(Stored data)

# # # # #

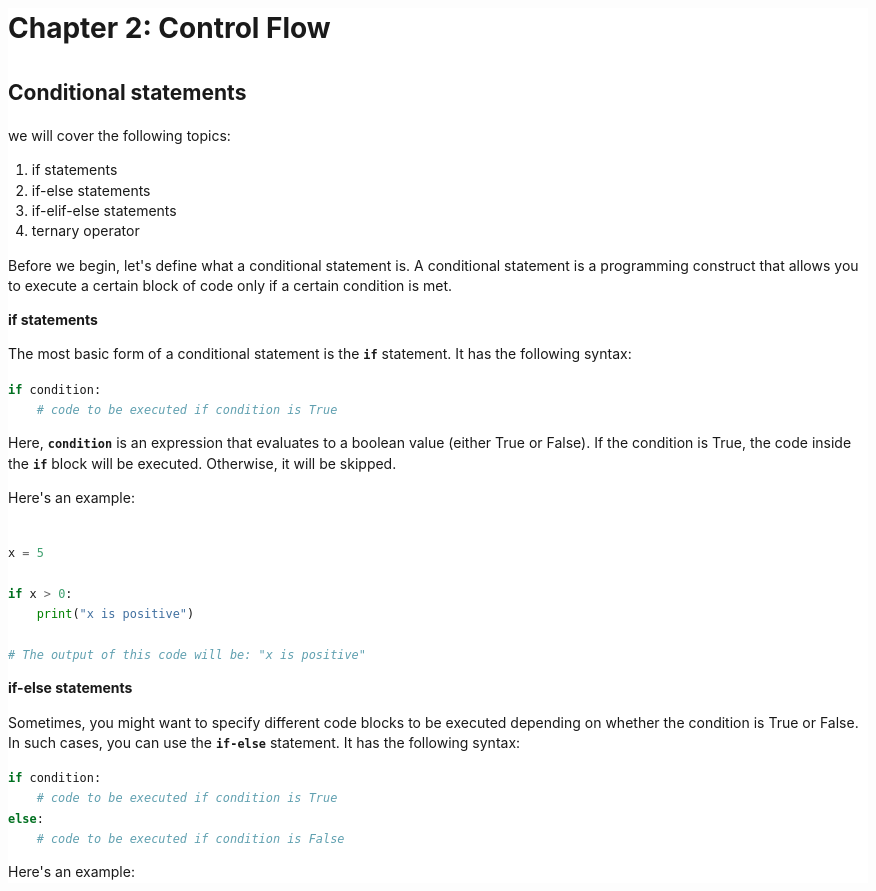 # Chapter 2: Control Flow

## Conditional statements

we will cover the following topics:

1. if statements
2. if-else statements
3. if-elif-else statements
4. ternary operator

Before we begin, let's define what a conditional statement is. A conditional statement is a programming construct that allows you to execute a certain block of code only if a certain condition is met.

**if statements**

The most basic form of a conditional statement is the **`if`** statement. It has the following syntax:

```python
if condition:
    # code to be executed if condition is True
```

Here, **`condition`** is an expression that evaluates to a boolean value (either True or False). If the condition is True, the code inside the **`if`** block will be executed. Otherwise, it will be skipped.

Here's an example:

```python

x = 5

if x > 0:
    print("x is positive")

# The output of this code will be: "x is positive"
```

**if-else statements**

Sometimes, you might want to specify different code blocks to be executed depending on whether the condition is True or False. In such cases, you can use the **`if-else`** statement. It has the following syntax:

```python
if condition:
    # code to be executed if condition is True
else:
    # code to be executed if condition is False
```

Here's an example:
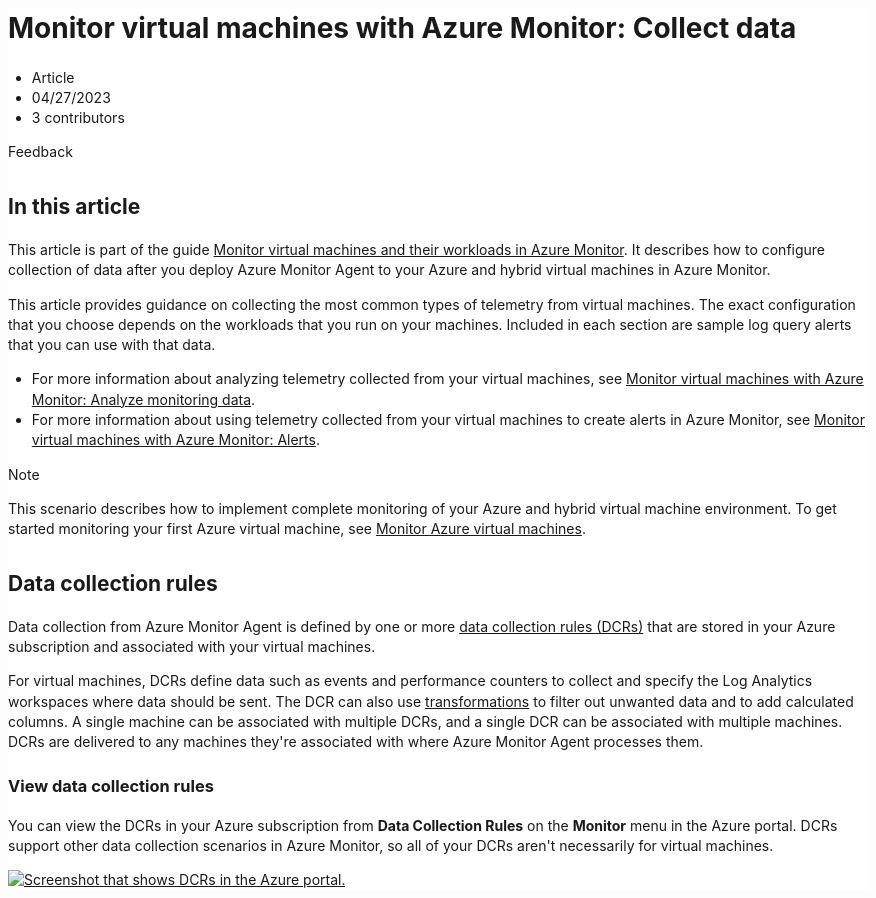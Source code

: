# Monitor virtual machines with Azure Monitor: Collect data

* Article
* 04/27/2023
* 3 contributors

Feedback

## In this article

This article is part of the guide [Monitor virtual machines and their workloads in Azure Monitor](monitor-virtual-machine). It describes how to configure collection of data after you deploy Azure Monitor Agent to your Azure and hybrid virtual machines in Azure Monitor.

This article provides guidance on collecting the most common types of telemetry from virtual machines. The exact configuration that you choose depends on the workloads that you run on your machines. Included in each section are sample log query alerts that you can use with that data.

* For more information about analyzing telemetry collected from your virtual machines, see [Monitor virtual machines with Azure Monitor: Analyze monitoring data](monitor-virtual-machine-analyze).
* For more information about using telemetry collected from your virtual machines to create alerts in Azure Monitor, see [Monitor virtual machines with Azure Monitor: Alerts](monitor-virtual-machine-alerts).

Note

This scenario describes how to implement complete monitoring of your Azure and hybrid virtual machine environment. To get started monitoring your first Azure virtual machine, see [Monitor Azure virtual machines](../../virtual-machines/monitor-vm).

## Data collection rules

Data collection from Azure Monitor Agent is defined by one or more [data collection rules (DCRs)](../essentials/data-collection-rule-overview) that are stored in your Azure subscription and associated with your virtual machines.

For virtual machines, DCRs define data such as events and performance counters to collect and specify the Log Analytics workspaces where data should be sent. The DCR can also use [transformations](../essentials/data-collection-transformations) to filter out unwanted data and to add calculated columns. A single machine can be associated with multiple DCRs, and a single DCR can be associated with multiple machines. DCRs are delivered to any machines they're associated with where Azure Monitor Agent processes them.

### View data collection rules

You can view the DCRs in your Azure subscription from **Data Collection Rules** on the **Monitor** menu in the Azure portal. DCRs support other data collection scenarios in Azure Monitor, so all of your DCRs aren't necessarily for virtual machines.

[![Screenshot that shows DCRs in the Azure portal.](../essentials/media/data-collection-rule-overview/view-data-collection-rules.png)](../essentials/media/data-collection-rule-overview/view-data-collection-rules.png#lightbox)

# # # # #

:: INSTRUCTIONS TO FOLLOW ::
Transcribe the records above exactly, leaving every picture out of the copy.

:: RESULT ::
 # Chapter 2: Control Flow

## Conditional statements

we will cover the following topics:

1. if statements
2. if-else statements
3. if-elif-else statements
4. ternary operator

Before we begin, let's define what a conditional statement is. A conditional statement is a programming construct that allows you to execute a certain block of code only if a certain condition is met.

**if statements**

The most basic form of a conditional statement is the **`if`** statement. It has the following syntax:

```python
if condition:
    # code to be executed if condition is True
```

Here, **`condition`** is an expression that evaluates to a boolean value (either True or False). If the condition is True, the code inside the **`if`** block will be executed. Otherwise, it will be skipped.

Here's an example:

```python

x = 5

if x > 0:
    print("x is positive")

# The output of this code will be: "x is positive"
```

**if-else statements**

Sometimes, you might want to specify different code blocks to be executed depending on whether the condition is True or False. In such cases, you can use the **`if-else`** statement. It has the following syntax:

```python
if condition:
    # code to be executed if condition is True
else:
    # code to be executed if condition is False
```

Here's an example:
Source code

:# Monitor virtual machines with Azure Monitor: Collect data

* Article
* 04/27/2023
* 3 contributors

Feedback

## In this article

This article is part of the guide [Monitor virtual machines and their workloads in Azure Monitor](monitor-virtual-machine). It describes how to configure collection of data after you deploy Azure Monitor Agent to your Azure and hybrid virtual machines in Azure Monitor.

This article provides guidance on collecting the most common types of telemetry from virtual machines. The exact configuration that you choose depends on the workloads that you run on your machines. Included in each section are sample log query alerts that you can use with that data.

* For more information about analyzing telemetry collected from your virtual machines, see [Monitor virtual machines with Azure Monitor: Analyze monitoring data](monitor-virtual-machine-analyze).
* For more information about using telemetry collected from your virtual machines to create alerts in Azure Monitor, see [Monitor virtual machines with Azure Monitor: Alerts](monitor-virtual-machine-alerts).

Note

This scenario describes how to implement complete monitoring of your Azure and hybrid virtual machine environment. To get started monitoring your first Azure virtual machine, see [Monitor Azure virtual machines](../../virtual-machines/monitor-vm).

## Data collection rules

Data collection from Azure Monitor Agent is defined by one or more [data collection rules (DCRs)](../essentials/data-collection-rule-overview) that are stored in your Azure subscription and associated with your virtual machines.

For virtual machines, DCRs define data such as events and performance counters to collect and specify the Log Analytics workspaces where data should be sent. The DCR can also use [transformations](../essentials/data-collection-transformations) to filter out unwanted data and to add calculated columns. A single machine can be associated with multiple DCRs, and a single DCR can be associated with multiple machines. DCRs are delivered to any machines they're associated with where Azure Monitor Agent processes them.

### View data collection rules

You can view the DCRs in your Azure subscription from **Data Collection Rules** on the **Monitor** menu in the Azure portal. DCRs support other data collection scenarios in Azure Monitor, so all of your DCRs aren't necessarily for virtual machines.

[![Screenshot that shows DCRs in the Azure portal.](../essentials/media/data-collection-rule-overview/view-data-collection-rules.png)](../essentials/media/data-collection-rule-overview/view-data-collection-rules.png#lightbox)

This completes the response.